Prete Alessandro, Paragliola Rosa Maria, Salvatori Roberto, Corsello Salvatore Maria
Endocr Pract. 2016 Mar;22(3):357-70. doi: 10.4158/EP151009.RA. Epub 2015 Nov 4.
Catecholamine-secreting tumors (pheochromocytomas and paragangliomas) presenting during pregnancy are extremely rare, but they can be fatal to both mother and fetus. Recent discoveries in the genetic background of these tumors are expected to address an increasing number of at-risk women to prenatal diagnosis.
The literature was reviewed in order to provide clinicians with a practical and updated guide on how to manage this life-threatening condition.
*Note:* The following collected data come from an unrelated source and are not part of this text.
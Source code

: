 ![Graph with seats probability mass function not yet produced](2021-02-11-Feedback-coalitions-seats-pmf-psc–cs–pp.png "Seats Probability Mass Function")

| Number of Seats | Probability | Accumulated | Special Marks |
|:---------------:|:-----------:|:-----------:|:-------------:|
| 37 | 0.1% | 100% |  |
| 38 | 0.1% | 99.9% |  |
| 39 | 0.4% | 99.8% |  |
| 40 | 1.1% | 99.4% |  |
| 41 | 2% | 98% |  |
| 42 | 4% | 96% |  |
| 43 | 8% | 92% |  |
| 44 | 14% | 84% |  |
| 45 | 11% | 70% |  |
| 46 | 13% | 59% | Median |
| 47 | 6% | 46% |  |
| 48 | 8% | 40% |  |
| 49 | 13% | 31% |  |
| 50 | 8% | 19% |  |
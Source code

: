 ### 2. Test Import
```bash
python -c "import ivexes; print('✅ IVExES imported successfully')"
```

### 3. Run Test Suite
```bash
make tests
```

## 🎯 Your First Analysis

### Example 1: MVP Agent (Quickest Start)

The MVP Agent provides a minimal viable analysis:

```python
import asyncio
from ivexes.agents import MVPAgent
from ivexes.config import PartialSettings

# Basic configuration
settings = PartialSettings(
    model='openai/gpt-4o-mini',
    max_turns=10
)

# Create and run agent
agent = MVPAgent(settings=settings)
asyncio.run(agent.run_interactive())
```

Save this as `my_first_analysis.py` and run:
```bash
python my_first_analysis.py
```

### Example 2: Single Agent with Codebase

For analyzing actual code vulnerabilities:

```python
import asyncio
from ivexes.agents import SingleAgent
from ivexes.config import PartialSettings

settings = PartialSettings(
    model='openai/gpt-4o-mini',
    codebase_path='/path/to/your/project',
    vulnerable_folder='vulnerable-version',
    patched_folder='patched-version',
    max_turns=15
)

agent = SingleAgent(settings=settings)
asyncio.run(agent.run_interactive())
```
The clinical presentation of catecholamine-secreting tumors can be deceptive and mimic common disorders of pregnancy. Silent catecholamine-secreting tumors can become evident during pregnancy, and hypertension cannot be considered a hallmark for this condition: some women may be normotensive or develop orthostatic hypotension. Biochemical screening includes measurement of plasma free metanephrines or urinary fractioned metanephrines. Measurement of catecholamines, dopamine, and methoxytyramine can provide further information on tumor biology, location, and prognosis. Diagnostic imaging is limited, and medical treatment requires a cautious balance between hemodynamic control and effects on the fetoplacental unit. Several genes have been associated with syndromes including catecholamine-secreting tumors, and positive genetic testing can correlate with tumor behavior. Timing and modalities for tumor removal and delivery, including anesthetic management, depend on gestational age, maternal and fetal wellbeing, control of catecholamine excess, suspicion of multiple or malignant disease, and surgical accessibility to the tumor.
A timely diagnosis and a multidisciplinary approach are the keys to improve pregnancy outcomes in patients with a catecholamine-secreting tumor; each case should be managed in a tertiary referral center.
孕期出现的分泌儿茶酚胺的肿瘤(嗜铬细胞瘤和副神经节瘤)极为罕见,但对母亲和胎儿都可能致命。这些肿瘤遗传背景方面的最新发现有望让越来越多的高危女性接受产前诊断。
对文献进行综述,以便为临床医生提供有关如何处理这种危及生命状况的实用且最新的指南。
分泌儿茶酚胺肿瘤的临床表现可能具有欺骗性,会模仿常见的妊娠疾病。无症状的分泌儿茶酚胺肿瘤在孕期可能会显现出来,高血压不能被视为这种疾病的标志:一些女性可能血压正常或出现体位性低血压。生化筛查包括测定血浆游离甲氧基肾上腺素或尿分馏甲氧基肾上腺素。测定儿茶酚胺、多巴胺和甲氧基酪胺可为肿瘤生物学、位置及预后提供更多信息。诊断性影像学检查受限,药物治疗需要在血流动力学控制与对胎儿 - 胎盘单位的影响之间谨慎权衡。有几个基因与包括分泌儿茶酚胺肿瘤在内的综合征相关,基因检测呈阳性可能与肿瘤行为相关。肿瘤切除和分娩的时机及方式,包括麻醉管理,取决于孕周、母婴健康状况、儿茶酚胺过量的控制情况、对多发或恶性疾病的怀疑以及肿瘤的手术可及性。
及时诊断和多学科方法是改善分泌儿茶酚胺肿瘤患者妊娠结局的关键;每个病例都应在三级转诊中心进行处理。